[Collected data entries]
-=-=-
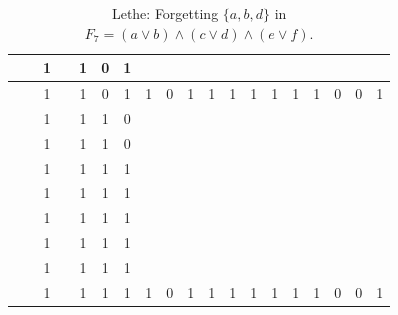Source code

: \begin{table}[!tb]
\begin{tabular}{|c|c|c|c|c|c|c|c|c|c|c|c|c|c|c|c|c|c|c|}
        \rowcolor{blue!40}  &  & 1 &  & 1 & 0 & 1 &  &  &  &  &  &  &  &  &  &  &  &  \\ \hline
        \rowcolor{blue!40}  &  & 1 &  & 1 & 0 & 1 & 1 & 0 & 1 & 1 & 1 & 1 & 1 & 1 & 1 & 0 & 0 & 1 \\ \hline
        \rowcolor{red!40}  &  & 1 &  & 1 & 1 & 0 &  &  &  &  &  &  &  &  &  &  &  &  \\ \hline
        \rowcolor{red!40}  &  & 1 &  & 1 & 1 & 0 &  &  &  &  &  &  &  &  &  &  &  &  \\ \hline
        \rowcolor{red!40}  &  & 1 &  & 1 & 1 & 1 &  &  &  &  &  &  &  &  &  &  &  &  \\ \hline
        \rowcolor{red!40}  &  & 1 &  & 1 & 1 & 1 &  &  &  &  &  &  &  &  &  &  &  &  \\ \hline
        \rowcolor{red!40}  &  & 1 &  & 1 & 1 & 1 &  &  &  &  &  &  &  &  &  &  &  &  \\ \hline
        \rowcolor{red!40}  &  & 1 &  & 1 & 1 & 1 &  &  &  &  &  &  &  &  &  &  &  &  \\ \hline
        \rowcolor{red!40}  &  & 1 &  & 1 & 1 & 1 &  &  &  &  &  &  &  &  &  &  &  &  \\ \hline
        \rowcolor{red!40}  &  & 1 &  & 1 & 1 & 1 & 1 & 0 & 1 & 1 & 1 & 1 & 1 & 1 & 1 & 0 & 0 & 1 \\ \hline
    \end{tabular}
    \caption{Lethe: Forgetting $\{a, b, d\}$ in $F_{7} = (a \lor b) \land (c \lor d) \land (e \lor f)$.}
    \label{tab:lethe-F7-abd}
\end{table}
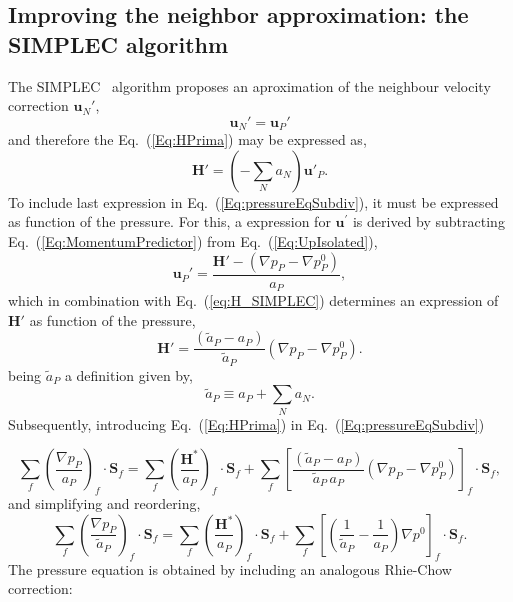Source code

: \documentclass[final,3p,times,11pt,onecolumn]{myElsarticle}
\numberwithin{equation}{section}
\begin{document}
\subsection{Improving the neighbor approximation: the SIMPLEC algorithm}
The SIMPLEC~\cite{vanDoormal} algorithm proposes an aproximation of the neighbour velocity correction $\boldsymbol{u}_N'$,
\begin{equation}
\label{Eq:simplecAproximation}
\boldsymbol{u}_N'
=
\boldsymbol{u}_P'
\end{equation}
and therefore the Eq.~(\ref{Eq:HPrima}) may be expressed as,
\begin{equation}
\label{eq:H_SIMPLEC}
\boldsymbol{H}'= \left(-\sum_N a_N\right) \boldsymbol{u}'_P.
\end{equation}
To include last expression in Eq.~(\ref{Eq:pressureEqSubdiv}), it must be expressed as function of the  pressure. For this, a expression for $\boldsymbol{u}^{'}$ is derived by subtracting Eq.~(\ref{Eq:MomentumPredictor}) from Eq.~(\ref{Eq:UpIsolated}),
\begin{equation}
\label{Eq:UPrimaIsolated}
\boldsymbol{u}_P'
=
\dfrac
{
\boldsymbol{H}'
- 
\left(
\nabla p_P
-
\nabla p_P^{0}
\right)
}
{a_P},
\end{equation}
which in combination with Eq.~(\ref{eq:H_SIMPLEC}) determines an expression of $\boldsymbol{H}'$ as function of the pressure,
\begin{equation}
\label{Eq:HPrima}
\boldsymbol{H}'
= 
\dfrac
{
\left(
\tilde{a}_P
-
a_P
\right)
}
{
\tilde{a}_P
}
\left(
\nabla p_P
-
\nabla p_P^{0}
\right).
\end{equation}
being $\tilde{a}_P$ a definition given by,
\begin{equation}
\tilde{a}_P
\equiv
a_P + \sum_{N} a_{N}.
\end{equation}
Subsequently, introducing Eq.~(\ref{Eq:HPrima}) in Eq.~(\ref{Eq:pressureEqSubdiv})

\begin{equation}
\label{Eq:pressureReplacedSimplec}
\sum_{f} 
\left(
\dfrac
{
\nabla p_P}
{a_P}
\right)_f
\cdotp 
\boldsymbol{S}_{f}
=
\sum_{f} 
\left(
\dfrac
{
\boldsymbol{H}^{*}
}
{a_P}
\right)_f
\cdotp 
\boldsymbol{S}_{f}
+
\sum_f
\left[
\dfrac
{
\left(
\tilde{a}_P
-
a_P
\right)
}
{
\tilde{a}_P\,a_P
}
\left(
\nabla p_P
-
\nabla p_P^{0}
\right)
\right]_f
\cdot
\boldsymbol{S}_{f},
\end{equation}
and simplifying and reordering,
\begin{equation}
\label{Eq:pressureReplacedSimplec2}
\sum_{f} 
\left(
\dfrac
{
\nabla p_P}
{\tilde{a}_P}
\right)_f
\cdotp 
\boldsymbol{S}_{f}
=
\sum_{f} 
\left(
\dfrac
{
\boldsymbol{H}^{*}
}
{a_P}
\right)_f
\cdotp 
\boldsymbol{S}_{f}
+
\sum_f
\left[
\left(
\dfrac{1}
{\tilde{a}_P}
-
\dfrac{1}
{a_P}
\right)
\nabla p^{0}
\right]_f
\cdot
\boldsymbol{S}_f.
\end{equation}
The pressure equation is obtained by including an analogous Rhie-Chow correction:
\end{document}
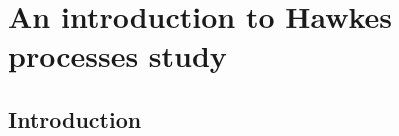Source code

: \leadchapter{
  
}

\chapter[][]{An introduction to Hawkes processes study}\label{chapter:background}

\section{Introduction}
-=-=-
About this task ->
Give every record again exactly, apart from the pictures, which stay out.

Task answer ->
Source code

: \begin{table}[!tb]
\begin{tabular}{|c|c|c|c|c|c|c|c|c|c|c|c|c|c|c|c|c|c|c|}
        \rowcolor{blue!40}  &  & 1 &  & 1 & 0 & 1 &  &  &  &  &  &  &  &  &  &  &  &  \\ \hline
        \rowcolor{blue!40}  &  & 1 &  & 1 & 0 & 1 & 1 & 0 & 1 & 1 & 1 & 1 & 1 & 1 & 1 & 0 & 0 & 1 \\ \hline
        \rowcolor{red!40}  &  & 1 &  & 1 & 1 & 0 &  &  &  &  &  &  &  &  &  &  &  &  \\ \hline
        \rowcolor{red!40}  &  & 1 &  & 1 & 1 & 0 &  &  &  &  &  &  &  &  &  &  &  &  \\ \hline
        \rowcolor{red!40}  &  & 1 &  & 1 & 1 & 1 &  &  &  &  &  &  &  &  &  &  &  &  \\ \hline
        \rowcolor{red!40}  &  & 1 &  & 1 & 1 & 1 &  &  &  &  &  &  &  &  &  &  &  &  \\ \hline
        \rowcolor{red!40}  &  & 1 &  & 1 & 1 & 1 &  &  &  &  &  &  &  &  &  &  &  &  \\ \hline
        \rowcolor{red!40}  &  & 1 &  & 1 & 1 & 1 &  &  &  &  &  &  &  &  &  &  &  &  \\ \hline
        \rowcolor{red!40}  &  & 1 &  & 1 & 1 & 1 &  &  &  &  &  &  &  &  &  &  &  &  \\ \hline
        \rowcolor{red!40}  &  & 1 &  & 1 & 1 & 1 & 1 & 0 & 1 & 1 & 1 & 1 & 1 & 1 & 1 & 0 & 0 & 1 \\ \hline
    \end{tabular}
    \caption{Lethe: Forgetting $\{a, b, d\}$ in $F_{7} = (a \lor b) \land (c \lor d) \land (e \lor f)$.}
    \label{tab:lethe-F7-abd}
\end{table}
Source code

: \documentclass[final,3p,times,11pt,onecolumn]{myElsarticle}
\numberwithin{equation}{section}
\begin{document}
\subsection{Improving the neighbor approximation: the SIMPLEC algorithm}
The SIMPLEC~\cite{vanDoormal} algorithm proposes an aproximation of the neighbour velocity correction $\boldsymbol{u}_N'$,
\begin{equation}
\label{Eq:simplecAproximation}
\boldsymbol{u}_N'
=
\boldsymbol{u}_P'
\end{equation}
and therefore the Eq.~(\ref{Eq:HPrima}) may be expressed as,
\begin{equation}
\label{eq:H_SIMPLEC}
\boldsymbol{H}'= \left(-\sum_N a_N\right) \boldsymbol{u}'_P.
\end{equation}
To include last expression in Eq.~(\ref{Eq:pressureEqSubdiv}), it must be expressed as function of the  pressure. For this, a expression for $\boldsymbol{u}^{'}$ is derived by subtracting Eq.~(\ref{Eq:MomentumPredictor}) from Eq.~(\ref{Eq:UpIsolated}),
\begin{equation}
\label{Eq:UPrimaIsolated}
\boldsymbol{u}_P'
=
\dfrac
{
\boldsymbol{H}'
- 
\left(
\nabla p_P
-
\nabla p_P^{0}
\right)
}
{a_P},
\end{equation}
which in combination with Eq.~(\ref{eq:H_SIMPLEC}) determines an expression of $\boldsymbol{H}'$ as function of the pressure,
\begin{equation}
\label{Eq:HPrima}
\boldsymbol{H}'
= 
\dfrac
{
\left(
\tilde{a}_P
-
a_P
\right)
}
{
\tilde{a}_P
}
\left(
\nabla p_P
-
\nabla p_P^{0}
\right).
\end{equation}
being $\tilde{a}_P$ a definition given by,
\begin{equation}
\tilde{a}_P
\equiv
a_P + \sum_{N} a_{N}.
\end{equation}
Subsequently, introducing Eq.~(\ref{Eq:HPrima}) in Eq.~(\ref{Eq:pressureEqSubdiv})

\begin{equation}
\label{Eq:pressureReplacedSimplec}
\sum_{f} 
\left(
\dfrac
{
\nabla p_P}
{a_P}
\right)_f
\cdotp 
\boldsymbol{S}_{f}
=
\sum_{f} 
\left(
\dfrac
{
\boldsymbol{H}^{*}
}
{a_P}
\right)_f
\cdotp 
\boldsymbol{S}_{f}
+
\sum_f
\left[
\dfrac
{
\left(
\tilde{a}_P
-
a_P
\right)
}
{
\tilde{a}_P\,a_P
}
\left(
\nabla p_P
-
\nabla p_P^{0}
\right)
\right]_f
\cdot
\boldsymbol{S}_{f},
\end{equation}
and simplifying and reordering,
\begin{equation}
\label{Eq:pressureReplacedSimplec2}
\sum_{f} 
\left(
\dfrac
{
\nabla p_P}
{\tilde{a}_P}
\right)_f
\cdotp 
\boldsymbol{S}_{f}
=
\sum_{f} 
\left(
\dfrac
{
\boldsymbol{H}^{*}
}
{a_P}
\right)_f
\cdotp 
\boldsymbol{S}_{f}
+
\sum_f
\left[
\left(
\dfrac{1}
{\tilde{a}_P}
-
\dfrac{1}
{a_P}
\right)
\nabla p^{0}
\right]_f
\cdot
\boldsymbol{S}_f.
\end{equation}
The pressure equation is obtained by including an analogous Rhie-Chow correction:
\end{document}
Source code

: \leadchapter{
  
}

\chapter[][]{An introduction to Hawkes processes study}\label{chapter:background}

\section{Introduction}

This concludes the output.